▶ **EXERCISE PROMPT**: Find the lines below in which the string "forms" occurs. Copy each one.
--- GIVEN RECORDS ---
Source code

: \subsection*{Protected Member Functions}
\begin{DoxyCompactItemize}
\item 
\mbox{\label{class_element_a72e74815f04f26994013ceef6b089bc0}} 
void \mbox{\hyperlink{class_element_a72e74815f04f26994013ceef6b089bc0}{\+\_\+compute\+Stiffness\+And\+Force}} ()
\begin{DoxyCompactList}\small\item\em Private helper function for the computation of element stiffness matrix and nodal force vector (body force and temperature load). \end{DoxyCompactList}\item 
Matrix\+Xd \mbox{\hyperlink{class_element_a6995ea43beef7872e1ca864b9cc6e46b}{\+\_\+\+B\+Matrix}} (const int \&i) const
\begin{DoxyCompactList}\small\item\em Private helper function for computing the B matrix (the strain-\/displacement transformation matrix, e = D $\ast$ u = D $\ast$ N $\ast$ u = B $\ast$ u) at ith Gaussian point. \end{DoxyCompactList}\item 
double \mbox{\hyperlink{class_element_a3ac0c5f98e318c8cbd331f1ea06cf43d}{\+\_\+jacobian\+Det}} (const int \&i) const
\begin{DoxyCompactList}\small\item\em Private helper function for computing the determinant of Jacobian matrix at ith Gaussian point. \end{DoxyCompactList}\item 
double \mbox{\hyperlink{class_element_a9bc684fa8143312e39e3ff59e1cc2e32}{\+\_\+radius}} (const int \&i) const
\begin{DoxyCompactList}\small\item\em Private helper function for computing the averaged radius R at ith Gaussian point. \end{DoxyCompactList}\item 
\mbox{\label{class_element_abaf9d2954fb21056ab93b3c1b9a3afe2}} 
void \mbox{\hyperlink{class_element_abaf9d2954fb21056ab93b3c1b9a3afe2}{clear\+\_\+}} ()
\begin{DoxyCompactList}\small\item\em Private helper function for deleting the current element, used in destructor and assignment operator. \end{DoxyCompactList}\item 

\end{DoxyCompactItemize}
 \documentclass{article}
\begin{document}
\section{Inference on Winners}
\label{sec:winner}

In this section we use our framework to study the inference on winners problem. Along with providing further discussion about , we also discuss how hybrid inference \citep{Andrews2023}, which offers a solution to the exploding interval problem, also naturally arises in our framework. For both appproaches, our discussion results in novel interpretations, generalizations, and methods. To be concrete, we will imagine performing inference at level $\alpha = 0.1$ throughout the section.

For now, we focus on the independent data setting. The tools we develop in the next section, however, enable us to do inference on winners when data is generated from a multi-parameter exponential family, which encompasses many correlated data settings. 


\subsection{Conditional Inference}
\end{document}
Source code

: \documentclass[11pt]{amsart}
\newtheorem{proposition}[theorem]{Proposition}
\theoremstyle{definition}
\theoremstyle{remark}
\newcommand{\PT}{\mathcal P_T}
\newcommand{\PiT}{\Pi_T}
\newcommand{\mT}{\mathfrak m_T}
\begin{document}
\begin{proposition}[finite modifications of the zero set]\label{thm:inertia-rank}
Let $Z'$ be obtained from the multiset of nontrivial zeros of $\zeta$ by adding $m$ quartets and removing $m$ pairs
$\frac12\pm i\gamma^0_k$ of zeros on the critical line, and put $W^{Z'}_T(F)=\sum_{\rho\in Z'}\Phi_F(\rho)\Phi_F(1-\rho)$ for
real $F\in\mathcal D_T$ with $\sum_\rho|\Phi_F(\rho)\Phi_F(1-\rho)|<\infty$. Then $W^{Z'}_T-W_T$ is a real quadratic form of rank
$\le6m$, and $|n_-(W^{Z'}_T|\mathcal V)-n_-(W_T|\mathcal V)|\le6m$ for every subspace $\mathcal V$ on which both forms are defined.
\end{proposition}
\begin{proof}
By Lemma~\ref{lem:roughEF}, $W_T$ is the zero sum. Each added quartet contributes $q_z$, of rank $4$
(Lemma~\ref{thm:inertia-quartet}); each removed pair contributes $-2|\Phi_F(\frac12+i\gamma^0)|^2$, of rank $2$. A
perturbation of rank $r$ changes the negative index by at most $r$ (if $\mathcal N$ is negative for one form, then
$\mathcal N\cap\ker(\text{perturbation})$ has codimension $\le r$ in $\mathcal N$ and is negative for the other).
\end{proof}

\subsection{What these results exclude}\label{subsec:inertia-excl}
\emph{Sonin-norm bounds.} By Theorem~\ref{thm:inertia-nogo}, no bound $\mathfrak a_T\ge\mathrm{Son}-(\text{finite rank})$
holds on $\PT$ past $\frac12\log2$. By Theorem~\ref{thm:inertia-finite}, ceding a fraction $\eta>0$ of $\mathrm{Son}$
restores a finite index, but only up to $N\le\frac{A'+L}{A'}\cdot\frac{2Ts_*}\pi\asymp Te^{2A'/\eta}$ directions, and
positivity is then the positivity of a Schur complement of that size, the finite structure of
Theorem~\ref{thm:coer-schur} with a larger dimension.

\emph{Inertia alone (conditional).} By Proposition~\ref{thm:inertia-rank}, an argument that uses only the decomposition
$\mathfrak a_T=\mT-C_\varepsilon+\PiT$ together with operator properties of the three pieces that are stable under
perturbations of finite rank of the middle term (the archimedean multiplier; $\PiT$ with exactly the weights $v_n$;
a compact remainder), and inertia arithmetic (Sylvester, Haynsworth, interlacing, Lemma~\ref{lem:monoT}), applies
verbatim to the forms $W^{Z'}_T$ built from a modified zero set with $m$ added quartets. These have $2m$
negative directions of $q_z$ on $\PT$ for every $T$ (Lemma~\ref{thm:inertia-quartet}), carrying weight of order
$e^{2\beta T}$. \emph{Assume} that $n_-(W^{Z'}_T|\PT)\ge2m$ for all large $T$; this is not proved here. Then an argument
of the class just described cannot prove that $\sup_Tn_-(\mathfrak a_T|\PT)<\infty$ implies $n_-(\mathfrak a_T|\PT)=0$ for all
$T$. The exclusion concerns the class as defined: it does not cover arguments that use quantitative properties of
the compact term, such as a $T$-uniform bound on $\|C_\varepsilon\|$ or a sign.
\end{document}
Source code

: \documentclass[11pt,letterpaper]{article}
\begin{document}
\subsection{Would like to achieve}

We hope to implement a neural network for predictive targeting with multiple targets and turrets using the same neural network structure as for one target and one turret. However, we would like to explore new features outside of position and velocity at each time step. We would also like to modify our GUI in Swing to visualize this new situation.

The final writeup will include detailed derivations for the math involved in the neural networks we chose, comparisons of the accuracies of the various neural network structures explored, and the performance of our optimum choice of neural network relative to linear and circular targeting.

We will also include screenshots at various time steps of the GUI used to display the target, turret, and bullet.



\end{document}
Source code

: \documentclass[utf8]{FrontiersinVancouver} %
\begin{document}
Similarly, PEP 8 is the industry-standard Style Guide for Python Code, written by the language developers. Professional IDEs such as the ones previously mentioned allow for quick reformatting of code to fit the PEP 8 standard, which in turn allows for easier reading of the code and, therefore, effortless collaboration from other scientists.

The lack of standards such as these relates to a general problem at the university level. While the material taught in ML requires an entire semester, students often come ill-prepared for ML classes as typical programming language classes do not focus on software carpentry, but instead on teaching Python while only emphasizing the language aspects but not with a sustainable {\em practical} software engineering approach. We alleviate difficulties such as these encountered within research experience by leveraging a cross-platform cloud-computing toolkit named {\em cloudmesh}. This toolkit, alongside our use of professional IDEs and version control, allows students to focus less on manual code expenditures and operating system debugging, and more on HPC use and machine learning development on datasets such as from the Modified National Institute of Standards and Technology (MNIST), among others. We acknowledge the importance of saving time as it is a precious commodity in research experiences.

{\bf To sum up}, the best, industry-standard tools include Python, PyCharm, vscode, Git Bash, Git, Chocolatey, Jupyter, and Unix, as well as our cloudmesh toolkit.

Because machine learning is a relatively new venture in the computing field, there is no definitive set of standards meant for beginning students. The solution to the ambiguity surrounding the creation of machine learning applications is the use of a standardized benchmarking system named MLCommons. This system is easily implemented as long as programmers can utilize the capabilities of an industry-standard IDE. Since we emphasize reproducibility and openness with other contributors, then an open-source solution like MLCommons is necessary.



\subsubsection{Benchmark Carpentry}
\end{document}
---
▶ **YOUR SOLUTION**:
$\le6m$, and $|n_-(W^{Z'}_T|\mathcal V)-n_-(W_T|\mathcal V)|\le6m$ for every subspace $\mathcal V$ on which both forms are defined.
verbatim to the forms $W^{Z'}_T$ built from a modified zero set with $m$ added quartets. These have $2m$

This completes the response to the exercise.